Ale zestawmy to wszystko z absolutną perełką dubbingu w grach, czyli rozmową pomiędzy Geraltem a Talarem w pierwszym Wiedźminie:

I to tylko kilka przykładów wad polskich dubbingów, które skutecznie mnie od nich odstraszają. O ciągłej rotacji sześciu głosów, które – mogło by się wydawać – występują w każdej polonizacji nawet nie będę się rozwodzić. O tym, że nawet dobra lokalizacja może zostawić po sobie bardzo złe wspomnienia też nie ma sensu pisać – wszyscy to już przecież przerabialiście na własnej skórze.

### HIPERPOPRAWNOŚĆ!

Jest jedna taka tendencja w polskim dubbingu, która frustruje mnie chyba najbardziej. To hiperpoprawność, czyli ogólnie mówiąc, przesadna poprawność w wymawianiu niektórych słów. Odwołam się jeszcze raz do polskiej wersji Skyrim – z kim byście w niej nie rozmawiali, wszyscy wymawiają ogonki na końcu słów. A to razi, bo nikt na świecie w normalnej rozmowie nie akcentuje “się” na “ę” i nikt nie mówi “kończę” przez “ę”. Nacisk położony na ogonkowe końcówki sprawia, że melodia dialogów psuje się doszczętnie – powiedzcie sobie pod nosem: “A weź się stąd zabierz, ziomeczku” w wersji niechlujnej (“a weśsie stąd”) i wersji hiperpoprawnej. Czujecie różnicę?

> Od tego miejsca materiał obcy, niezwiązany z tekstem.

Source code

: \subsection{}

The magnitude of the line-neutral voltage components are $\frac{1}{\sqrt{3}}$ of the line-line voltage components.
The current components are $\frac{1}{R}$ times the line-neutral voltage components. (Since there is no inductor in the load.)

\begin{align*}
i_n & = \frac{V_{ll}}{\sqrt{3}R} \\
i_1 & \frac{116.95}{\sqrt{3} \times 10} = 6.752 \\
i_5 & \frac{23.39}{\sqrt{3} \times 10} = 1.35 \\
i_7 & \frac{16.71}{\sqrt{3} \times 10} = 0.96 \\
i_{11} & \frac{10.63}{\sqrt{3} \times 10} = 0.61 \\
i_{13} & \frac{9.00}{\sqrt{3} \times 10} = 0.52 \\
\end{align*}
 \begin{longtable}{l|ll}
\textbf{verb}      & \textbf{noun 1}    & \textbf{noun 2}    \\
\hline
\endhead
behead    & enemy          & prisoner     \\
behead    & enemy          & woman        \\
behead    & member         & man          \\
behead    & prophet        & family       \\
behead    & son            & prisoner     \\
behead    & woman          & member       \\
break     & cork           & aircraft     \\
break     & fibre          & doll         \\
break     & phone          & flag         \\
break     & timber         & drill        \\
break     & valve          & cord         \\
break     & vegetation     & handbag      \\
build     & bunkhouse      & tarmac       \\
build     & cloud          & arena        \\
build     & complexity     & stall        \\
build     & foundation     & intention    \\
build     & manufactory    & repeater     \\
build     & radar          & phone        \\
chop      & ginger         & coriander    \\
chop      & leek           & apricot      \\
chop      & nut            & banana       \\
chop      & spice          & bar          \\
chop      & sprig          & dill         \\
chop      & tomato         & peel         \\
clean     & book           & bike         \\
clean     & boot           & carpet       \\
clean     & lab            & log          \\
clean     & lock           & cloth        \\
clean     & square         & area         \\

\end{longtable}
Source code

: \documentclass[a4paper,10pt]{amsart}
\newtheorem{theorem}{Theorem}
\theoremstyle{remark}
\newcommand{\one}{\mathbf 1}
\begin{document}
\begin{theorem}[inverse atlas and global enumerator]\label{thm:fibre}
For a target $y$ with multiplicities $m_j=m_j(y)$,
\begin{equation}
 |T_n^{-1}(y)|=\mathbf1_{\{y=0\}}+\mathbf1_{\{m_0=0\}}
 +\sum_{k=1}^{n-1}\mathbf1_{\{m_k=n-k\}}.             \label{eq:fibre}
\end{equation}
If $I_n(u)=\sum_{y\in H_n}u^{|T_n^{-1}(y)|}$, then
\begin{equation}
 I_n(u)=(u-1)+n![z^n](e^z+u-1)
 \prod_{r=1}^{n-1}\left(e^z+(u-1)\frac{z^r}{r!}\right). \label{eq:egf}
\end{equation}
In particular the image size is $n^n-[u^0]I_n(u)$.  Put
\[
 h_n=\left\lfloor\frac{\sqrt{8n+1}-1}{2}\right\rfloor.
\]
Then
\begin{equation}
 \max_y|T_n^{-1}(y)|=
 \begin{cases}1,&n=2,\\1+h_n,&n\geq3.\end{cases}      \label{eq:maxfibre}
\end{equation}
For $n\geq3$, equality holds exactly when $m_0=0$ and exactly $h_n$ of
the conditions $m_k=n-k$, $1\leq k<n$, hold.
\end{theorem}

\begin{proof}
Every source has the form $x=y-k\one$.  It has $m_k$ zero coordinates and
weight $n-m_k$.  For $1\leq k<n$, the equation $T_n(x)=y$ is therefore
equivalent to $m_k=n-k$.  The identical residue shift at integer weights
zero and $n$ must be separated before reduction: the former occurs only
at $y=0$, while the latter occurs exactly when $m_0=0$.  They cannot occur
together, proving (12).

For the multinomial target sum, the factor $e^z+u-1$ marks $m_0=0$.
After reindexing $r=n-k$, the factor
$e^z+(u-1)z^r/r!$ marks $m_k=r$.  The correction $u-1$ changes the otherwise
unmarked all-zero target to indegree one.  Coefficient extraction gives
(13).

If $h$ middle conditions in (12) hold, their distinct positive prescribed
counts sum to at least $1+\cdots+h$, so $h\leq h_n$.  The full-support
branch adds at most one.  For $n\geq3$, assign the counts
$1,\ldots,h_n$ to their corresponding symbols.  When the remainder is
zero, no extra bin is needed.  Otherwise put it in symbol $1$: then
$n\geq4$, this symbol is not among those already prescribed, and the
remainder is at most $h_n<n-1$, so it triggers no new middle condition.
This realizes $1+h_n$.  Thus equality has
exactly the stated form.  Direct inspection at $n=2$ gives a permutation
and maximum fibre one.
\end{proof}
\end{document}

Jeszcze gorzej jest kiedy przychodzi do nazw obcych, czy zmyślonych. Nasi rodzimi aktorzy po prostu nie bawią się dobrze wymawiając “Dovahkiin”, czy “Tamriel” i to wszystko z kartek tak, jakby po prostu próbowali się nie pomylić. Nie ma w nich życia, nie czuć nawet grama osobistej identyfikacji z tekstem. A jak uwierzyć NPC-towi mówiącemu, że pochodzi z jakiejś odległej krainy, kiedy za każdym razem dba o to, żeby nie walnąć się w jej nazwie? Brzmi to sztucznie, a do tego czasami wręcz absurdalnie, kiedy jak na dłoni widać, że “głos” nie rozumie o czym w ogóle mówi. A skoro sam nie rozumie, to ty graczu na pewno też nie wiesz o czym mowa i trzeba ci powoli, spokojnie i dokładnie.

Druga sprawa, ale równie ważna, to fakt że język polski nie jest tak regionalnie zróżnicowany, jak angielski. Pozwolę sobie zacytować fragment jednej z recenzji, które pisałem, bo nie ma sensu powtarzać się, ale innymi słowami:

Jeżeli kiedyś wybierzecie się w podróż samochodem po Wielkiej Brytanii, to co około sto kilometrów będzie słyszeć inną wymowę określonych słów, a czasami też całego słownika po kolei. Ucinając długą historię do kilku ogólników: standardowy angielski, który znamy to język rozpropagowany przez narodowe radio i telewizję – dopiero kiedy te urządzenia trafiły do domów Wyspiarze usłyszeli jak należy wymawiać swój język. Akcenty regionalne jednak nie zniknęły, dzięki czemu Anglik z północy gada inaczej niż ten z południa (…). Mnogość akcentów wpływa na to, że ludność z zewnątrz – np. z Polski – jest w stanie oglądać film o Robin Hoodzie, słyszeć wymowę rodem z wioski oddalonej o dwieście kilometrów od Londynu i być przekonanym, że to staroangielski.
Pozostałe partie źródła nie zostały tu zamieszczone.